Each entry that appears below should be restated exactly as it is.
··· EXTRACTED RECORDS
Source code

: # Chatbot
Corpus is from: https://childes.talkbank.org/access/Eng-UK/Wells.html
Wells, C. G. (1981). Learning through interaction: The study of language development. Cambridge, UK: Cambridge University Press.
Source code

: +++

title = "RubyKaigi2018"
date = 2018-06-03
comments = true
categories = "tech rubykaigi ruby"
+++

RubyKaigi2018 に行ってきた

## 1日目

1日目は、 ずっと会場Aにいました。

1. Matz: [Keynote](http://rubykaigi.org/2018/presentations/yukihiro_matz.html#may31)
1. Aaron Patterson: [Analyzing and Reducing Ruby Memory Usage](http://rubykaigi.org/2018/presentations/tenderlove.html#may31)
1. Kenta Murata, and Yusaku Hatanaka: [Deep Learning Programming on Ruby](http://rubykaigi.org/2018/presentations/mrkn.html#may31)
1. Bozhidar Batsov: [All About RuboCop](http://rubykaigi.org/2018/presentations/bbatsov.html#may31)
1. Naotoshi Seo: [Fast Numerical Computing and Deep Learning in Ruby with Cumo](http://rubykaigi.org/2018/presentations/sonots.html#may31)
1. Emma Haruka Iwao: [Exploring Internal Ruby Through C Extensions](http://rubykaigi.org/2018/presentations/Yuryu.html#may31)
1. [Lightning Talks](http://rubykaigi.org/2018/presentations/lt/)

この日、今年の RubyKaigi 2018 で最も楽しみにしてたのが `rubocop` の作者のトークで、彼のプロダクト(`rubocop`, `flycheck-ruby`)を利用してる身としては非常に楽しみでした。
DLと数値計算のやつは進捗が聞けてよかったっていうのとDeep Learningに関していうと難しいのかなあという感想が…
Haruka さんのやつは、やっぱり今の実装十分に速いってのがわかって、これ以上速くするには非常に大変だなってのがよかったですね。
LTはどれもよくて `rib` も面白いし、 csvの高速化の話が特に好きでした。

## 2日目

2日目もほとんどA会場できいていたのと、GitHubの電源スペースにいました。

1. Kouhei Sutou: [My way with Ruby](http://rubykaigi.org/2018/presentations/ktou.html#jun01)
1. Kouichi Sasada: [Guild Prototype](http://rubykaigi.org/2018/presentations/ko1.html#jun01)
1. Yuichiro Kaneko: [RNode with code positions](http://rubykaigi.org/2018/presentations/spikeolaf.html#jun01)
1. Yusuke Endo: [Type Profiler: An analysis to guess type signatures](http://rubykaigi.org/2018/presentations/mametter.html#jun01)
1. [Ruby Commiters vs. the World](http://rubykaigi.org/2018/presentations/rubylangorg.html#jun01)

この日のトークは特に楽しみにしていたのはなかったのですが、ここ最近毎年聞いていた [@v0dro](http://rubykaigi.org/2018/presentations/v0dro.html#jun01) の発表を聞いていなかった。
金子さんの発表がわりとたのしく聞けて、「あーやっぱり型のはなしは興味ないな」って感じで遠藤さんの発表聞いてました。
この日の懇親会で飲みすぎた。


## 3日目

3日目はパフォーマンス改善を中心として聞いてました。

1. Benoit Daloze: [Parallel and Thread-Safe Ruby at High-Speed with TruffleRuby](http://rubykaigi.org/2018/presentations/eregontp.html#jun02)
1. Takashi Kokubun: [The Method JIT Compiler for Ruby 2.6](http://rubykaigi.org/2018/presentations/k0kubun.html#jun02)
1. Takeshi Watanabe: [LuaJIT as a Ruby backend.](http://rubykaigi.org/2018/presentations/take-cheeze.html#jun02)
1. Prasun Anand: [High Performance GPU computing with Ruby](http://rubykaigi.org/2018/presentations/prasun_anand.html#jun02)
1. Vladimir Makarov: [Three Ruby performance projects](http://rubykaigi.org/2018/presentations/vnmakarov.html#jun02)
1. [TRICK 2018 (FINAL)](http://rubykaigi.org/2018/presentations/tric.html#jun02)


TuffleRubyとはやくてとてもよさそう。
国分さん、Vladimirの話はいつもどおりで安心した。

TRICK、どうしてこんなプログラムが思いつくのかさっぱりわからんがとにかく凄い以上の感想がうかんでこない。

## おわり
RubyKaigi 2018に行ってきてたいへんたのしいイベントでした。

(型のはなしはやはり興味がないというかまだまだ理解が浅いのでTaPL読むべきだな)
······
### RESULT:
Source code

: # Chatbot
Corpus is from: https://childes.talkbank.org/access/Eng-UK/Wells.html
Wells, C. G. (1981). Learning through interaction: The study of language development. Cambridge, UK: Cambridge University Press.
Source code

: +++

title = "RubyKaigi2018"
date = 2018-06-03
comments = true
categories = "tech rubykaigi ruby"
+++

RubyKaigi2018 に行ってきた

## 1日目

1日目は、 ずっと会場Aにいました。

1. Matz: [Keynote](http://rubykaigi.org/2018/presentations/yukihiro_matz.html#may31)
1. Aaron Patterson: [Analyzing and Reducing Ruby Memory Usage](http://rubykaigi.org/2018/presentations/tenderlove.html#may31)
1. Kenta Murata, and Yusaku Hatanaka: [Deep Learning Programming on Ruby](http://rubykaigi.org/2018/presentations/mrkn.html#may31)
1. Bozhidar Batsov: [All About RuboCop](http://rubykaigi.org/2018/presentations/bbatsov.html#may31)
1. Naotoshi Seo: [Fast Numerical Computing and Deep Learning in Ruby with Cumo](http://rubykaigi.org/2018/presentations/sonots.html#may31)
1. Emma Haruka Iwao: [Exploring Internal Ruby Through C Extensions](http://rubykaigi.org/2018/presentations/Yuryu.html#may31)
1. [Lightning Talks](http://rubykaigi.org/2018/presentations/lt/)

この日、今年の RubyKaigi 2018 で最も楽しみにしてたのが `rubocop` の作者のトークで、彼のプロダクト(`rubocop`, `flycheck-ruby`)を利用してる身としては非常に楽しみでした。
DLと数値計算のやつは進捗が聞けてよかったっていうのとDeep Learningに関していうと難しいのかなあという感想が…
Haruka さんのやつは、やっぱり今の実装十分に速いってのがわかって、これ以上速くするには非常に大変だなってのがよかったですね。
LTはどれもよくて `rib` も面白いし、 csvの高速化の話が特に好きでした。

## 2日目

2日目もほとんどA会場できいていたのと、GitHubの電源スペースにいました。

1. Kouhei Sutou: [My way with Ruby](http://rubykaigi.org/2018/presentations/ktou.html#jun01)
1. Kouichi Sasada: [Guild Prototype](http://rubykaigi.org/2018/presentations/ko1.html#jun01)
1. Yuichiro Kaneko: [RNode with code positions](http://rubykaigi.org/2018/presentations/spikeolaf.html#jun01)
1. Yusuke Endo: [Type Profiler: An analysis to guess type signatures](http://rubykaigi.org/2018/presentations/mametter.html#jun01)
1. [Ruby Commiters vs. the World](http://rubykaigi.org/2018/presentations/rubylangorg.html#jun01)

この日のトークは特に楽しみにしていたのはなかったのですが、ここ最近毎年聞いていた [@v0dro](http://rubykaigi.org/2018/presentations/v0dro.html#jun01) の発表を聞いていなかった。
金子さんの発表がわりとたのしく聞けて、「あーやっぱり型のはなしは興味ないな」って感じで遠藤さんの発表聞いてました。
この日の懇親会で飲みすぎた。


## 3日目

3日目はパフォーマンス改善を中心として聞いてました。

1. Benoit Daloze: [Parallel and Thread-Safe Ruby at High-Speed with TruffleRuby](http://rubykaigi.org/2018/presentations/eregontp.html#jun02)
1. Takashi Kokubun: [The Method JIT Compiler for Ruby 2.6](http://rubykaigi.org/2018/presentations/k0kubun.html#jun02)
1. Takeshi Watanabe: [LuaJIT as a Ruby backend.](http://rubykaigi.org/2018/presentations/take-cheeze.html#jun02)
1. Prasun Anand: [High Performance GPU computing with Ruby](http://rubykaigi.org/2018/presentations/prasun_anand.html#jun02)
1. Vladimir Makarov: [Three Ruby performance projects](http://rubykaigi.org/2018/presentations/vnmakarov.html#jun02)
1. [TRICK 2018 (FINAL)](http://rubykaigi.org/2018/presentations/tric.html#jun02)


TuffleRubyとはやくてとてもよさそう。
国分さん、Vladimirの話はいつもどおりで安心した。

TRICK、どうしてこんなプログラムが思いつくのかさっぱりわからんがとにかく凄い以上の感想がうかんでこない。

## おわり
RubyKaigi 2018に行ってきてたいへんたのしいイベントでした。

(型のはなしはやはり興味がないというかまだまだ理解が浅いのでTaPL読むべきだな)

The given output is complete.